I also accept generally [61 - 67] of Mr Chrysostomou's written submissions and conclude in those terms that the "intentional pulling of a barstool from under the plaintiff causing the plaintiff to fall and injure herself is a battery".

  1. I turn now to the second issue identified in the Amended Statement of Issues. That is a complex issue which is divided helpfully into various sub issues. The primary heading is described as follows.

If an assault and/or battery was committed upon the plaintiff by Mr James whether the first/second defendant and third defendant are liable for the wrongful act of James as joint tortfeasors.

  1. I repeat I am satisfied that an assault and battery was committed upon Ms Day by Matthew James in pulling or removing the stool from under her when she did not realise what he was doing and when she was affected by alcohol.

  1. The first subheading or sub issue which I will put as a heading is described as follows.

As to liability of the third defendant whether the third defendant is vicariously liable for the wrongful act of James as employer - whether the wrongful act is so closely connected with the authorised acts as to be regarded as a mode of doing the authorised act.

  1. The issue here is this. An employee employed to do a particular range of tasks may commit a wrongful act in engaging in those tasks. If such a wrongful act is completely unrelated to the tasks which the employee is charged with undertaking, then the law is reluctant to fix the employee's employer with vicarious liability for that wrongful act. If however there is some connection between the wrongful act and the employee's employment then the law of vicarious liability may fix the employer with liability.

  1. The first question which I have to resolve is whether I am satisfied on the balance of probabilities that Matthew James was in fact employed by the security company (which is named Checkmate Security International Pty Limited and is the third defendant).

  1. Mr James himself in the evidence he gave in the Local Court in exhibit K said at T1 that he was "currently employed by Checkmate Security International" and that he had been employed by Checkmate Security International for close to two and a half years, including on 4 July 2008.

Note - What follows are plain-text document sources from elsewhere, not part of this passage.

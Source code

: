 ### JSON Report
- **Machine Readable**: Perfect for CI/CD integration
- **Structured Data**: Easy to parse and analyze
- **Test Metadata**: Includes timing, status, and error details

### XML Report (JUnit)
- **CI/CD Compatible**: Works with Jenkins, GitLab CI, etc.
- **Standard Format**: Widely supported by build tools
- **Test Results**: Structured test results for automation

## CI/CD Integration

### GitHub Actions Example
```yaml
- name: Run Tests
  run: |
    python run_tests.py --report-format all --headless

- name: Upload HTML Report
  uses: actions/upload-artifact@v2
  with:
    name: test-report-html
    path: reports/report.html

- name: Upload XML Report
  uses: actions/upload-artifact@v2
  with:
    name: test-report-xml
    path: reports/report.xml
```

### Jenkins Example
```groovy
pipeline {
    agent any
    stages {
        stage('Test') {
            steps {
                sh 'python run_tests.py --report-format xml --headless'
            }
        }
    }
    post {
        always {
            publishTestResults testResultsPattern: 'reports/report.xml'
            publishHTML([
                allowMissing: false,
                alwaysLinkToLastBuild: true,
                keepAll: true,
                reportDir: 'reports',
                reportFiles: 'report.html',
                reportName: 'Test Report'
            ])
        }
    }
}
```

  1. In addition, a statement of cross-claim filed against Checkmate in these proceedings pleads that Mr James "was an employee" of Checkmate. No defence has been filed to that cross-claim so the allegation stands admitted. In addition, there is evidence from the second defendant (the licensee, Ms Karma Elliott-Cosmos) at T68 of her evidence in the Local Court which became exhibit H, that certain security guards - I infer including Mr James - were "employed by the same security company". The fact that Mr James was employed by the third defendant is also consistent with the evidence of the proprietor of the hotel, Mr Dennis, regarding sign-on sheets which were kept at the hotel and filled in by the security staff. The relevant one became exhibit 2 in these proceedings.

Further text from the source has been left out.